◆ GOAL OF THE EXERCISE: The reply should repeat all of the data word for word, with no pictures.

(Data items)
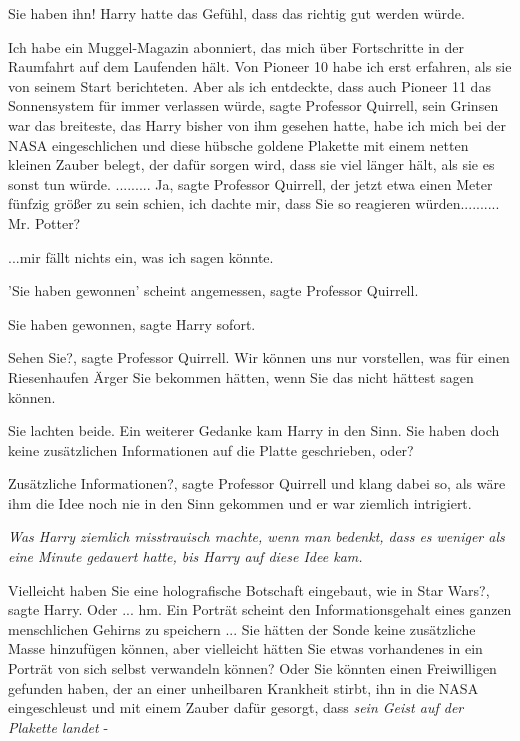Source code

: \glqq Sie haben ihn!\grqq{} Harry hatte das Gefühl, dass das richtig gut werden
würde.

\glqq Ich habe ein Muggel-Magazin abonniert, das mich über Fortschritte in der
Raumfahrt auf dem Laufenden hält. Von Pioneer 10 habe ich erst erfahren, als sie
von seinem Start berichteten. Aber als ich entdeckte, dass auch Pioneer 11 das
Sonnensystem für immer verlassen würde\grqq{}, sagte Professor Quirrell, sein
Grinsen war das breiteste, das Harry bisher von ihm gesehen hatte, \glqq habe
ich mich bei der NASA eingeschlichen und diese hübsche goldene Plakette mit
einem netten kleinen Zauber belegt, der dafür sorgen wird, dass sie viel länger
hält, als sie es sonst tun würde. \glqq ......... \glqq Ja\grqq{}, sagte
Professor Quirrell, der jetzt etwa einen Meter fünfzig größer zu sein schien,
\glqq ich dachte mir, dass Sie so reagieren würden.\grqq{}......... \glqq Mr.
Potter?\grqq{}

\glqq ...mir fällt nichts ein, was ich sagen könnte.\grqq{}

\glqq 'Sie haben gewonnen' scheint angemessen\grqq{}, sagte Professor Quirrell.

\glqq Sie haben gewonnen\grqq{}, sagte Harry sofort.

\glqq Sehen Sie?\grqq{}, sagte Professor Quirrell. \glqq Wir können uns nur
vorstellen, was für einen Riesenhaufen Ärger Sie bekommen hätten, wenn Sie das
nicht hättest sagen können.\grqq{}

Sie lachten beide. Ein weiterer Gedanke kam Harry in den Sinn. \glqq Sie haben
doch keine zusätzlichen Informationen auf die Platte geschrieben, oder?\grqq{}

\glqq Zusätzliche Informationen?\grqq{}, sagte Professor Quirrell und klang
dabei so, als wäre ihm die Idee noch nie in den Sinn gekommen und er war
ziemlich intrigiert.

\emph{Was Harry ziemlich misstrauisch machte, wenn man bedenkt, dass es weniger
als eine Minute gedauert hatte, bis Harry auf diese Idee kam. }

\glqq Vielleicht haben Sie eine holografische Botschaft eingebaut, wie in Star
Wars?\grqq{}, sagte Harry. \glqq Oder ... hm. Ein Porträt scheint den
Informationsgehalt eines ganzen menschlichen Gehirns zu speichern ... Sie hätten
der Sonde keine zusätzliche Masse hinzufügen können, aber vielleicht hätten Sie
etwas vorhandenes in ein Porträt von sich selbst verwandeln können? Oder Sie
könnten einen Freiwilligen gefunden haben, der an einer unheilbaren Krankheit
stirbt, ihn in die NASA eingeschleust und mit einem Zauber dafür gesorgt,
dass \emph{sein Geist auf der Plakette landet} -\grqq{}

◆ ANSWER SECTION:
Source code

: \glqq Sie haben ihn!\grqq{} Harry hatte das Gefühl, dass das richtig gut werden
würde.

\glqq Ich habe ein Muggel-Magazin abonniert, das mich über Fortschritte in der
Raumfahrt auf dem Laufenden hält. Von Pioneer 10 habe ich erst erfahren, als sie
von seinem Start berichteten. Aber als ich entdeckte, dass auch Pioneer 11 das
Sonnensystem für immer verlassen würde\grqq{}, sagte Professor Quirrell, sein
Grinsen war das breiteste, das Harry bisher von ihm gesehen hatte, \glqq habe
ich mich bei der NASA eingeschlichen und diese hübsche goldene Plakette mit
einem netten kleinen Zauber belegt, der dafür sorgen wird, dass sie viel länger
hält, als sie es sonst tun würde. \glqq ......... \glqq Ja\grqq{}, sagte
Professor Quirrell, der jetzt etwa einen Meter fünfzig größer zu sein schien,
\glqq ich dachte mir, dass Sie so reagieren würden.\grqq{}......... \glqq Mr.
Potter?\grqq{}

\glqq ...mir fällt nichts ein, was ich sagen könnte.\grqq{}

\glqq 'Sie haben gewonnen' scheint angemessen\grqq{}, sagte Professor Quirrell.

\glqq Sie haben gewonnen\grqq{}, sagte Harry sofort.

\glqq Sehen Sie?\grqq{}, sagte Professor Quirrell. \glqq Wir können uns nur
vorstellen, was für einen Riesenhaufen Ärger Sie bekommen hätten, wenn Sie das
nicht hättest sagen können.\grqq{}

Sie lachten beide. Ein weiterer Gedanke kam Harry in den Sinn. \glqq Sie haben
doch keine zusätzlichen Informationen auf die Platte geschrieben, oder?\grqq{}

\glqq Zusätzliche Informationen?\grqq{}, sagte Professor Quirrell und klang
dabei so, als wäre ihm die Idee noch nie in den Sinn gekommen und er war
ziemlich intrigiert.

\emph{Was Harry ziemlich misstrauisch machte, wenn man bedenkt, dass es weniger
als eine Minute gedauert hatte, bis Harry auf diese Idee kam. }

\glqq Vielleicht haben Sie eine holografische Botschaft eingebaut, wie in Star
Wars?\grqq{}, sagte Harry. \glqq Oder ... hm. Ein Porträt scheint den
Informationsgehalt eines ganzen menschlichen Gehirns zu speichern ... Sie hätten
der Sonde keine zusätzliche Masse hinzufügen können, aber vielleicht hätten Sie
etwas vorhandenes in ein Porträt von sich selbst verwandeln können? Oder Sie
könnten einen Freiwilligen gefunden haben, der an einer unheilbaren Krankheit
stirbt, ihn in die NASA eingeschleust und mit einem Zauber dafür gesorgt,
dass \emph{sein Geist auf der Plakette landet} -\grqq{}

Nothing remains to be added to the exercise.